> _Aim of the task_
The answer must be the full data, restated word for word, with no pictures in it.

────

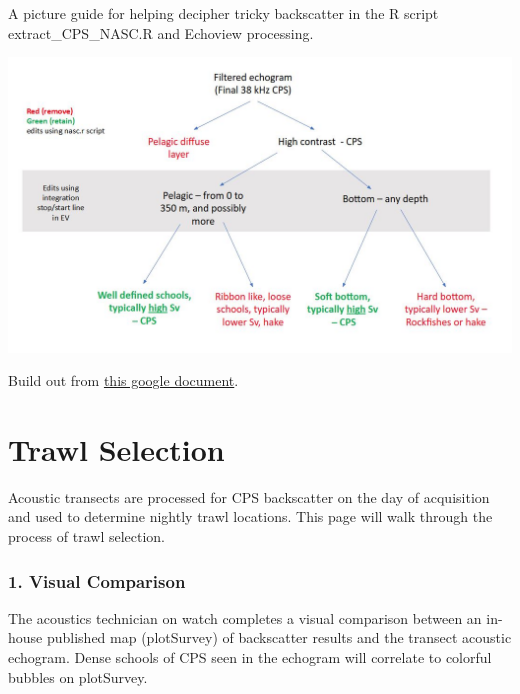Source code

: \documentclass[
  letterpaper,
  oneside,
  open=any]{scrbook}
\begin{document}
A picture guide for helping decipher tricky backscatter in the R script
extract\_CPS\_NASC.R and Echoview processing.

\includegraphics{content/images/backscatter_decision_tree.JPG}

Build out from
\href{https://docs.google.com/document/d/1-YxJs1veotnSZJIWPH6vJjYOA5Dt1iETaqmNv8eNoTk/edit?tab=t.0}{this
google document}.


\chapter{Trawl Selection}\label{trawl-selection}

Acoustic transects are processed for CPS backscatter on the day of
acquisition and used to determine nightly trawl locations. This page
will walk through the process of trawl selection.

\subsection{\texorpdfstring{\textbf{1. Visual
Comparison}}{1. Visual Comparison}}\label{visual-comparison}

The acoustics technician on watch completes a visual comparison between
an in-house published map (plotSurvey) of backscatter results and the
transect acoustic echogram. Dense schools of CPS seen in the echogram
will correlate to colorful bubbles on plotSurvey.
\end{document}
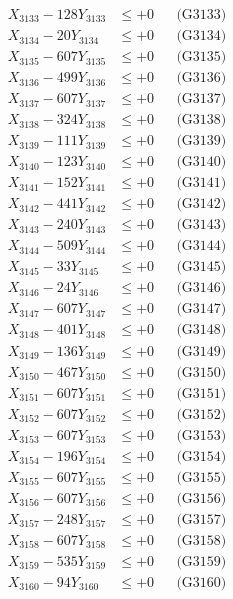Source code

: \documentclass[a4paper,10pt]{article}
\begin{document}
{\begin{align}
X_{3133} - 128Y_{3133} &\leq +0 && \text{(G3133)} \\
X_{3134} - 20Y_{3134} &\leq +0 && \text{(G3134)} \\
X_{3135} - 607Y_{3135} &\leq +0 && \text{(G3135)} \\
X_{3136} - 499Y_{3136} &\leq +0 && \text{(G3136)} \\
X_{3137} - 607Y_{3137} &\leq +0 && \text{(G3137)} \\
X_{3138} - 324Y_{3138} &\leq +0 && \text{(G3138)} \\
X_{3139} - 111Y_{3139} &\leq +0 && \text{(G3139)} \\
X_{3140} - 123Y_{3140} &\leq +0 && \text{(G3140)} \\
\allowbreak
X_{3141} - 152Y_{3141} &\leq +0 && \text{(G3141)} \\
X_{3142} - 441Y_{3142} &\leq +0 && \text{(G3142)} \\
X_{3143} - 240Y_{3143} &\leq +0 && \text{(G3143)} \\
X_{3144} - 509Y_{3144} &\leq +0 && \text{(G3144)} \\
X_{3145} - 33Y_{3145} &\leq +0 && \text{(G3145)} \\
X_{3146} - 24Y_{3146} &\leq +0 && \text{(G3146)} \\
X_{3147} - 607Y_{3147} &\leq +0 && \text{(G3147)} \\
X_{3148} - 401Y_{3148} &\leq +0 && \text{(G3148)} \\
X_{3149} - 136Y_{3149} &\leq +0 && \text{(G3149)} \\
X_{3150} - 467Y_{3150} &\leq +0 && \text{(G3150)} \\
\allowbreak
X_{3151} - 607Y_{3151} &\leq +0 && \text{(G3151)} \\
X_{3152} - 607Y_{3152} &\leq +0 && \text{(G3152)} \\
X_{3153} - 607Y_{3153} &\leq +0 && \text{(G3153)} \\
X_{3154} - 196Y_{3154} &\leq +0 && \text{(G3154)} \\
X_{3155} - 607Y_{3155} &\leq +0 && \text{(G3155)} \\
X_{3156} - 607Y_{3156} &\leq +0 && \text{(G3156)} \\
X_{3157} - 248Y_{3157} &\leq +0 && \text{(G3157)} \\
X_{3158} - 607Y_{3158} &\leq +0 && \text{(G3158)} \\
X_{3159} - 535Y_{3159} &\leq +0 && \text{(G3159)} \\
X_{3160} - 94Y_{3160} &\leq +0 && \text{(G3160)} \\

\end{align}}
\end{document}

────

> _The answer_
Source code

: \documentclass[
  letterpaper,
  oneside,
  open=any]{scrbook}
\begin{document}
A picture guide for helping decipher tricky backscatter in the R script
extract\_CPS\_NASC.R and Echoview processing.

\includegraphics{content/images/backscatter_decision_tree.JPG}

Build out from
\href{https://docs.google.com/document/d/1-YxJs1veotnSZJIWPH6vJjYOA5Dt1iETaqmNv8eNoTk/edit?tab=t.0}{this
google document}.


\chapter{Trawl Selection}\label{trawl-selection}

Acoustic transects are processed for CPS backscatter on the day of
acquisition and used to determine nightly trawl locations. This page
will walk through the process of trawl selection.

\subsection{\texorpdfstring{\textbf{1. Visual
Comparison}}{1. Visual Comparison}}\label{visual-comparison}

The acoustics technician on watch completes a visual comparison between
an in-house published map (plotSurvey) of backscatter results and the
transect acoustic echogram. Dense schools of CPS seen in the echogram
will correlate to colorful bubbles on plotSurvey.
\end{document}
Source code

: \documentclass[a4paper,10pt]{article}
\begin{document}
{\begin{align}
X_{3133} - 128Y_{3133} &\leq +0 && \text{(G3133)} \\
X_{3134} - 20Y_{3134} &\leq +0 && \text{(G3134)} \\
X_{3135} - 607Y_{3135} &\leq +0 && \text{(G3135)} \\
X_{3136} - 499Y_{3136} &\leq +0 && \text{(G3136)} \\
X_{3137} - 607Y_{3137} &\leq +0 && \text{(G3137)} \\
X_{3138} - 324Y_{3138} &\leq +0 && \text{(G3138)} \\
X_{3139} - 111Y_{3139} &\leq +0 && \text{(G3139)} \\
X_{3140} - 123Y_{3140} &\leq +0 && \text{(G3140)} \\
\allowbreak
X_{3141} - 152Y_{3141} &\leq +0 && \text{(G3141)} \\
X_{3142} - 441Y_{3142} &\leq +0 && \text{(G3142)} \\
X_{3143} - 240Y_{3143} &\leq +0 && \text{(G3143)} \\
X_{3144} - 509Y_{3144} &\leq +0 && \text{(G3144)} \\
X_{3145} - 33Y_{3145} &\leq +0 && \text{(G3145)} \\
X_{3146} - 24Y_{3146} &\leq +0 && \text{(G3146)} \\
X_{3147} - 607Y_{3147} &\leq +0 && \text{(G3147)} \\
X_{3148} - 401Y_{3148} &\leq +0 && \text{(G3148)} \\
X_{3149} - 136Y_{3149} &\leq +0 && \text{(G3149)} \\
X_{3150} - 467Y_{3150} &\leq +0 && \text{(G3150)} \\
\allowbreak
X_{3151} - 607Y_{3151} &\leq +0 && \text{(G3151)} \\
X_{3152} - 607Y_{3152} &\leq +0 && \text{(G3152)} \\
X_{3153} - 607Y_{3153} &\leq +0 && \text{(G3153)} \\
X_{3154} - 196Y_{3154} &\leq +0 && \text{(G3154)} \\
X_{3155} - 607Y_{3155} &\leq +0 && \text{(G3155)} \\
X_{3156} - 607Y_{3156} &\leq +0 && \text{(G3156)} \\
X_{3157} - 248Y_{3157} &\leq +0 && \text{(G3157)} \\
X_{3158} - 607Y_{3158} &\leq +0 && \text{(G3158)} \\
X_{3159} - 535Y_{3159} &\leq +0 && \text{(G3159)} \\
X_{3160} - 94Y_{3160} &\leq +0 && \text{(G3160)} \\

\end{align}}
\end{document}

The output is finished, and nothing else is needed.